La vida, en cambio, no nos falla nunca, ella debiera ser nuestra referencia, nuestra brújula en tiempos de extravío. Ahí está el milagroso desierto florido como prueba visible de lo que digo. Creo que viene un tiempo de vaciamiento mental, tenemos que alivianar nuestra mochila cargada a través de generaciones por ideas hechas que a estas alturas nos pesan como piedras y nos impiden caminar y danzar. «Quien piensa lo más hondo, ama lo más vivo», dijo el poeta Hölderlin. Ese pensar «hondo» es el que está en contacto con la vida, es un pensar que se arriesga a suspender el juicio, para esperar que algo que no anticipábamos aparezca ante nosotros. La hondura no tiene que ver con la abstracción, sino con saber esperar. Es la «epojé» de los griegos, el «satori» zen, la sabiduría del «tao», los lirios del campo de Jesús, el habitar poético que se sustrae al cálculo.
Hemos envenenado las fuentes puras con nuestros sistemas de pensamiento.
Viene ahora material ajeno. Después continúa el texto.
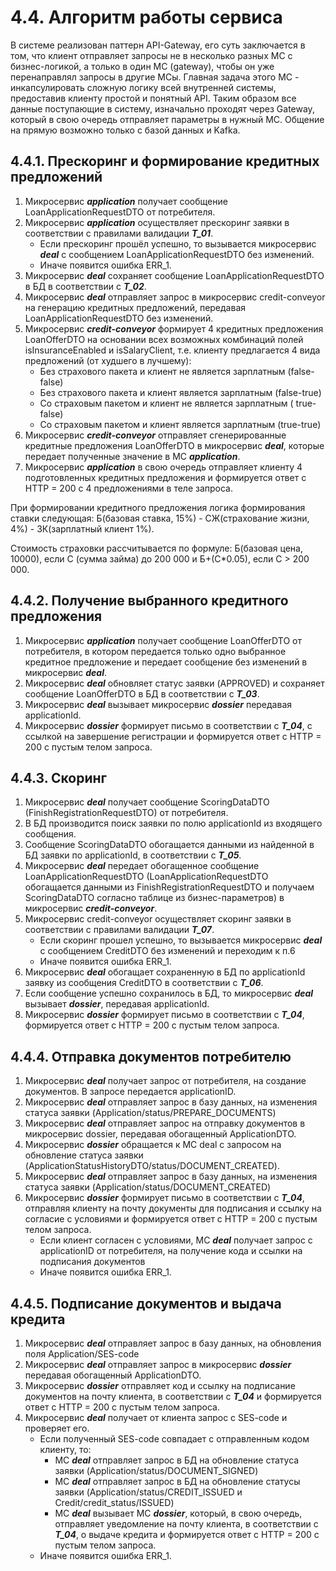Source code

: # 4.4. Алгоритм работы сервиса
В системе реализован паттерн API-Gateway, его суть заключается в том, что клиент отправляет запросы не в несколько разных МС с бизнес-логикой, а только в один МС (gateway), чтобы он уже перенаправлял запросы в другие МСы. Главная задача этого МС - инкапсулировать сложную логику всей внутренней системы, предоставив клиенту простой и понятный API. Таким образом все данные поступающие в систему, изначально проходят через Gateway, который в свою очередь отправляет параметры в нужный МС. Общение на прямую возможно только с базой данных и Kafka.
## 4.4.1. Прескоринг и формирование кредитных предложений
1.	Микросервис ***application*** получает сообщение LoanApplicationRequestDTO от потребителя.
2.	Микросервис ***application*** осуществляет прескоринг заявки в соответствии с правилами валидации ***T_01***.
    - Если прескоринг прошёл успешно, то вызывается микросервис ***deal*** с сообщением LoanApplicationRequestDTO без изменений.
    - Иначе появится ошибка ERR_1.
3.	Микросервис ***deal*** сохраняет сообщение LoanApplicationRequestDTO в БД в соответствии с ***T_02***.
4.	Микросервис ***deal*** отправляет запрос в микросервис credit-conveyor на генерацию кредитных предложений, передавая LoanApplicationRequestDTO без изменений.
5.	Микросервис ***credit-conveyor*** формирует 4 кредитных предложения LoanOfferDTO на основании всех возможных комбинаций полей isInsuranceEnabled и isSalaryClient, т.е. клиенту предлагается 4 вида предложений (от худшего в лучшему): 
    - Без страхового пакета и клиент не является зарплатным (false-false)
    - Без страхового пакета и клиент является зарплатным (false-true)
    - Со страховым пакетом и клиент не является зарплатным ( true-false)
    - Со страховым пакетом и клиент является зарплатным (true-true)
6.	Микросервис ***credit-conveyor*** отправляет сгенерированные кредитные предложения LoanOfferDTO в микросервис ***deal***, которые передает полученные значение в МС ***application***.
7.	Микросервис ***application*** в свою очередь отправляет клиенту 4 подготовленных кредитных предложения и формируется ответ с HTTP = 200 с 4 предложениями в теле запроса.
   
При формировании кредитного предложения логика формирования ставки следующая:  Б(базовая ставка, 15%) - СЖ(страхование жизни, 4%) - ЗК(зарплатный клиент 1%).

Стоимость страховки рассчитывается по формуле: Б(базовая цена, 10000), если С (сумма займа) до 200 000 и Б+(С*0.05), если С > 200 000.

## 4.4.2.  Получение выбранного кредитного предложения
1.	Микросервис ***application*** получает сообщение LoanOfferDTO от потребителя, в котором передается только одно выбранное кредитное предложение и передает сообщение без изменений в микросервис ***deal***.
2.	Микросервис ***deal*** обновляет статус заявки (APPROVED) и сохраняет сообщение LoanOfferDTO в БД в соответствии с  ***T_03***.
3.	Микросервис ***deal*** вызывает микросервис ***dossier*** передавая applicationId.
4.	Микросервис ***dossier*** формирует письмо в соответствии с ***T_04***, с ссылкой на завершение регистрации и формируется ответ с HTTP = 200 с пустым телом запроса. 
## 4.4.3. Скоринг
1.	Микросервис ***deal*** получает сообщение ScoringDataDTO (FinishRegistrationRequestDTO) от потребителя.
2.	В БД производится поиск заявки по полю applicationId из входящего сообщения.
3.	Сообщение ScoringDataDTO обогащается данными из найденной в БД заявки по applicationId, в соответствии с  ***T_05***.
4.	Микросервис ***deal*** передает обогащенное сообщение LoanApplicationRequestDTO (LoanApplicationRequestDTO обогащается данными из FinishRegistrationRequestDTO и получаем ScoringDataDTO согласно таблице из бизнес-параметров) в микросервис ***credit-conveyor***.
5.	Микросервис credit-conveyor осуществляет скоринг заявки в соответствии с правилами валидации ***T_07***.
    - Если скоринг прошел успешно, то вызывается микросервис ***deal*** с сообщением CreditDTO без изменений и переходим к п.6  
    - Иначе появится ошибка ERR_1.
6.	Микросервис ***deal*** обогащает сохраненную в БД по applicationId заявку из сообщения CreditDTO в соответствии с  ***T_06***.
7.	Если сообщение успешно сохранилось в БД, то микросервис ***deal*** вызывает ***dossier***, передавая applicationId.
8.	Микросервис ***dossier*** формирует письмо в соответствии с ***T_04***,  формируется ответ с HTTP = 200 с пустым телом запроса.
## 4.4.4. Отправка документов потребителю
1.	Микросервис ***deal*** получает запрос от потребителя, на создание документов. В запросе передается applicationID.
2.	Микросервис ***deal*** отправляет запрос в базу данных, на изменения статуса заявки (Application/status/PREPARE_DOCUMENTS)
3.	Микросервис ***deal*** отправляет запрос на отправку документов в микросервис dossier, передавая обогащенный ApplicationDTO.
4.	Микросервис ***dossier*** обращается к МС deal с запросом на обновление статуса заявки (ApplicationStatusHistoryDTO/status/DOCUMENT_CREATED).
5.	Микросервис ***deal*** отправляет запрос в базу данных, на изменения статуса заявки (Application/status/DOCUMENT_CREATED)
6.	Микросервис ***dossier*** формирует письмо в соответствии с ***T_04***, отправляя клиенту на почту документы для подписания и ссылку на согласие с условиями и формируется ответ с HTTP = 200 с пустым телом запроса.
    - Если клиент согласен с условиями, МС ***deal*** получает запрос с applicationID от потребителя, на получение кода и ссылки на подписания документов
    - Иначе появится ошибка ERR_1.
## 4.4.5. Подписание документов и выдача кредита
1.	Микросервис ***deal*** отправляет запрос в базу данных, на обновления поля Application/SES-code
2.	Микросервис ***deal*** отправляет запрос в микросервис ***dossier*** передавая обогащенный ApplicationDTO.
3.	Микросервис ***dossier*** отправляет код и ссылку на подписание документов на почту клиента, в соответствии с ***T_04*** и формируется ответ с HTTP = 200 с пустым телом запроса. 
4.	Микросервис ***deal*** получает от клиента запрос с SES-code и проверяет его.
    - Если полученный SES-code совпадает с отправленным кодом клиенту, то:    
        - МС ***deal*** отправляет запрос в БД на обновление статуса заявки (Application/status/DOCUMENT_SIGNED)
        - МС ***deal*** отправляет запрос в БД на обновление статусы заявки (Application/status/CREDIT_ISSUED и Credit/credit_status/ISSUED)
        - МС ***deal*** вызывает МС ***dossier***, который, в свою очередь, отправляет уведомление на почту клиента, в соответствии с ***T_04***, о выдаче кредита и формируется ответ с HTTP = 200 с пустым телом запроса.
    - Иначе появится ошибка ERR_1.

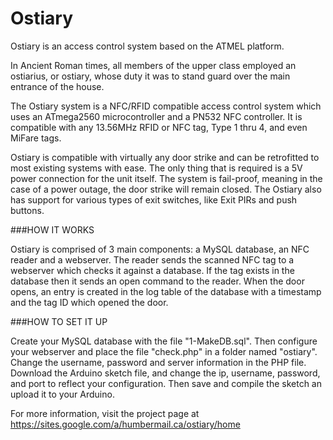 # Ostiary

Ostiary is an access control system based on the ATMEL platform.

In Ancient Roman times, all members of the upper class employed an ostiarius, or ostiary, whose duty it was to stand
guard over the main entrance of the house.

The Ostiary system is a NFC/RFID compatible access control system which uses an ATmega2560 microcontroller and a PN532
NFC controller. It is compatible with any 13.56MHz RFID or NFC tag, Type 1 thru 4, and even MiFare tags.

Ostiary is compatible with virtually any door strike and can be retrofitted to most existing systems with ease. The
only thing that is required is a 5V power connection for the unit itself. The system is fail-proof, meaning in the
case of a power outage, the door strike will remain closed. The Ostiary also has support for various types of exit
switches, like Exit PIRs and push buttons.

###HOW IT WORKS

Ostiary is comprised of 3 main components: a MySQL database, an NFC reader and a webserver. The reader sends the
scanned NFC tag to a webserver which checks it against a database. If the tag exists in the database then it sends an
open command to the reader. When the door opens, an entry is created in the log table of the database with a timestamp
and the tag ID which opened the door.

###HOW TO SET IT UP

Create your MySQL database with the file "1-MakeDB.sql". Then configure your webserver and place the file "check.php"
in a folder named "ostiary". Change the username, password and server information in the PHP file. Download the
Arduino sketch file, and change the ip, username, password, and port to reflect your configuration. Then save and
compile the sketch an upload it to your Arduino.

For more information, visit the project page at https://sites.google.com/a/humbermail.ca/ostiary/home
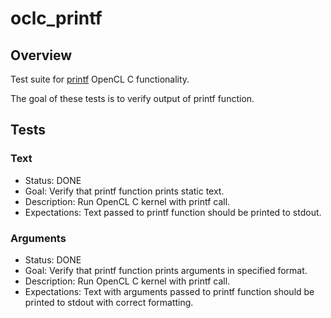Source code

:# oclc_printf

## Overview
Test suite for [printf](https://www.khronos.org/registry/OpenCL/specs/2.2/html/OpenCL_C.html#printf) OpenCL C functionality.

The goal of these tests is to verify output of printf function.

## Tests

### Text

* Status: DONE
* Goal: Verify that printf function prints static text.
* Description: Run OpenCL C kernel with printf call.
* Expectations: Text passed to printf function should be printed to stdout.

### Arguments

* Status: DONE
* Goal: Verify that printf function prints arguments in specified format.
* Description: Run OpenCL C kernel with printf call.
* Expectations: Text with arguments passed to printf function should be printed to stdout with correct formatting.
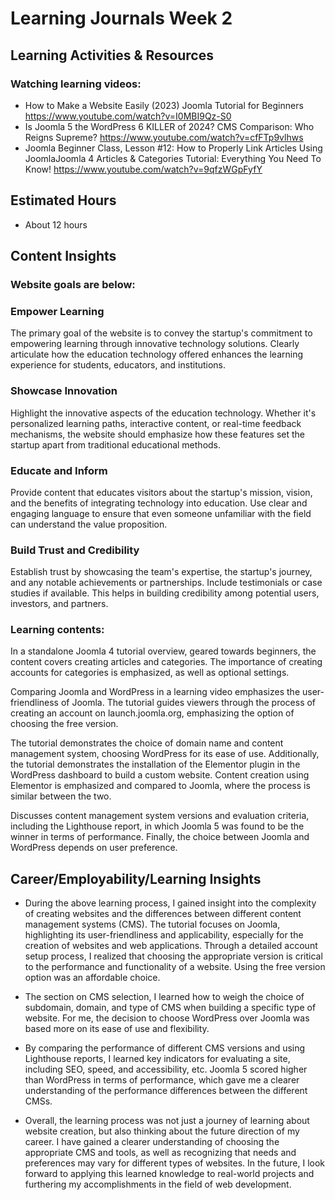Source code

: # Learning Journals Week 2

## Learning Activities & Resources
  ### Watching learning videos:
  - How to Make a Website Easily (2023) Joomla Tutorial for Beginners 
    https://www.youtube.com/watch?v=I0MBI9Qz-S0
  - Is Joomla 5 the WordPress 6 KILLER of 2024? CMS Comparison: Who Reigns Supreme?
    https://www.youtube.com/watch?v=cfFTp9vlhws
  - Joomla Beginner Class, Lesson #12: How to Properly Link Articles Using JoomlaJoomla 4 Articles 
    & Categories Tutorial: Everything You Need To Know! 
    https://www.youtube.com/watch?v=9qfzWGpFyfY


## Estimated Hours
   - About 12 hours 
## Content Insights

###  Website goals are below:

### Empower Learning

The primary goal of the website is to convey the startup's commitment to empowering learning 
through innovative technology solutions. Clearly articulate how the education technology 
offered enhances the learning experience for students, educators, and institutions.

###  Showcase Innovation

Highlight the innovative aspects of the education technology. Whether it's personalized 
learning paths, interactive content, or real-time feedback mechanisms, the website should 
emphasize how these features set the startup apart from traditional educational methods.

###  Educate and Inform

Provide content that educates visitors about the startup's mission, vision, and the benefits 
of integrating technology into education. Use clear and engaging language to ensure that 
even someone unfamiliar with the field can understand the value proposition.

###  Build Trust and Credibility

Establish trust by showcasing the team's expertise, the startup's journey, and any notable 
achievements or partnerships. Include testimonials or case studies if available. This helps 
in building credibility among potential users, investors, and partners.

### Learning contents:

In a standalone Joomla 4 tutorial overview, geared towards beginners, 
the content covers creating articles and categories. 
The importance of creating accounts for categories is emphasized, as well as optional settings.

Comparing Joomla and WordPress in a learning video emphasizes the user-friendliness of Joomla. 
The tutorial guides viewers through the process of creating an account on launch.joomla.org, 
emphasizing the option of choosing the free version.

The tutorial demonstrates the choice of domain name and content management system, choosing WordPress
 for its ease of use. Additionally, the tutorial demonstrates the installation of the Elementor plugin in 
the WordPress dashboard to build a custom website. Content creation using Elementor is emphasized 
and compared to Joomla, where the process is similar between the two.

Discusses content management system versions and evaluation criteria, including the Lighthouse report, 
in which Joomla 5 was found to be the winner in terms of performance. Finally, the choice between Joomla 
and WordPress depends on user preference.

## Career/Employability/Learning Insights
- During the above learning process, I gained insight into the complexity of creating websites and the 
  differences between different content management systems (CMS). The tutorial focuses on Joomla, highlighting 
  its user-friendliness and applicability, especially for the creation of websites and web applications. 
  Through a detailed account setup process, I realized that choosing the appropriate version is critical 
  to the performance and functionality of a website. Using the free version option was an affordable choice.

- The section on CMS selection, I learned how to weigh the choice of subdomain, domain, and type of CMS 
  when building a specific type of website. For me, the decision to choose WordPress over Joomla was
  based more on its ease of use and flexibility.

- By comparing the performance of different CMS versions and using Lighthouse reports, I learned key indicators
  for evaluating a site, including SEO, speed, and accessibility, etc. Joomla 5 scored higher than WordPress in terms 
  of performance, which gave me a clearer understanding of the performance differences between the different CMSs.

- Overall, the learning process was not just a journey of learning about website creation, but also thinking 
  about the future direction of my career. I have gained a clearer understanding of choosing the appropriate 
  CMS and tools, as well as recognizing that needs and preferences may vary for different types of websites.
  In the future, I look forward to applying this learned knowledge to real-world projects and furthering 
  my accomplishments in the field of web development.

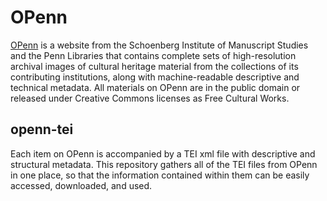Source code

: # OPenn

[OPenn](https://openn.library.upenn.edu) is a website from the Schoenberg Institute of Manuscript Studies and the Penn Libraries that contains complete sets of high-resolution archival images of cultural heritage
material from the collections of its contributing institutions, along with machine-readable descriptive and technical metadata. All materials on OPenn are in the public domain or released under Creative Commons 
licenses as Free Cultural Works. 

## openn-tei

Each item on OPenn is accompanied by a TEI xml file with descriptive and structural metadata. This repository gathers all of the TEI files from OPenn in one place, so that the information contained within them can be 
easily accessed, downloaded, and used.

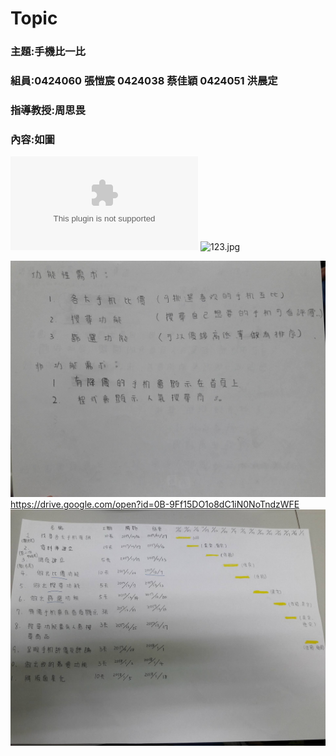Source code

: # Topic
### 主題:手機比一比
### 組員:0424060 張愷宸 0424038 蔡佳穎 0424051 洪晨定
### 指導教授:周思畏
### 內容:如圖
![系統期末報告(改).pptx](系統期末報告(改).pptx "TOPIC")
![123.jpg](123.jpg "TOPIC")

![456.jpg](456.jpg "TOPIC")
https://drive.google.com/open?id=0B-9Ff15DO1o8dC1iN0NoTndzWFE
![22472296_1420893088027891_34670210_o.jpg](22472296_1420893088027891_34670210_o.jpg "TOPIC")
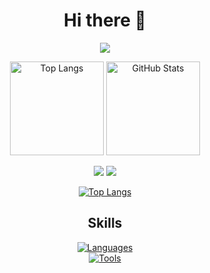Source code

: <div align="center">

# Hi there 👋

<!-- GitHub Stats -->

![](http://github-profile-summary-cards.vercel.app/api/cards/profile-details?username=X13467980&theme=dark)

<img 
  alt="Top Langs" 
  height="150px" 
  src="https://github-readme-stats.vercel.app/api/top-langs/?username=X13467980&layout=compact&show_icons=true&theme=dark" 
/>
<img 
  alt="GitHub Stats" 
  height="150px" 
  src="https://github-readme-stats.vercel.app/api?username=X13467980&theme=dark&show_icons=true" 
/>

![](http://github-profile-summary-cards.vercel.app/api/cards/most-commit-language?username=X13467980&theme=dark)
![](http://github-profile-summary-cards.vercel.app/api/cards/productive-time?username=X13467980&theme=dark&utcOffset=8)

<!-- Trophy -->
[![Top Langs](https://github-profile-trophy.vercel.app/?username=X13467980&theme=dark&column=7)](https://github.com/ryo-ma/github-profile-trophy)

## Skills

<!-- Languages & Tools -->
[![Languages](https://skillicons.dev/icons?i=python,rails,ruby,swift,c,cpp,cs,matlab,html,css,js,ts,react,nextjs,fastapi&theme=dark)](https://skillicons.dev)  
[![Tools](https://skillicons.dev/icons?i=vscode,git,github,latex,postman,firebase,supabase,postgres,mysql,unity&theme=dark)](https://skillicons.dev)

</div>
Es hora de que la vida hable y lo está haciendo en todo momento: por ejemplo. esa loica de pecho colorado que está cantando justo cuando escribo estas líneas y me hace reescribir esta frase para que aparezca su canto en esta página. ¡Pensé que ya no había loicas en esta ciudad!
Hoy día un «no sé» es una respuesta inteligente y más sana que el «creo» o «sé». ¡Si no sabemos nada! Esa loica sabe y en su pecho colorado florece el «santo decir sí» ante el devenir. Otra vez Hölderlin: «Los ríos braman indiferentes ante nuestra sabiduría y sin embargo ¿quién no los ama?». La esperanza viene por ahí: que sean cada vez más los que confiesen un «no sé», un no sé que es apertura, docta ignorancia. Como san Juan de la Cruz: «Entreme donde no supe/ y me quedé no sabiendo/ toda ciencia trascendiendo».
Los que saben han devastado el mundo, démosles la oportunidad a los ignorantes que aman la vida y su mejor flor: el misterio. Niños, poetas, bailarines que no dejan de danzar en torno al magnolio encendido. Y por supuesto, esta loica inesperada que se coló en este texto.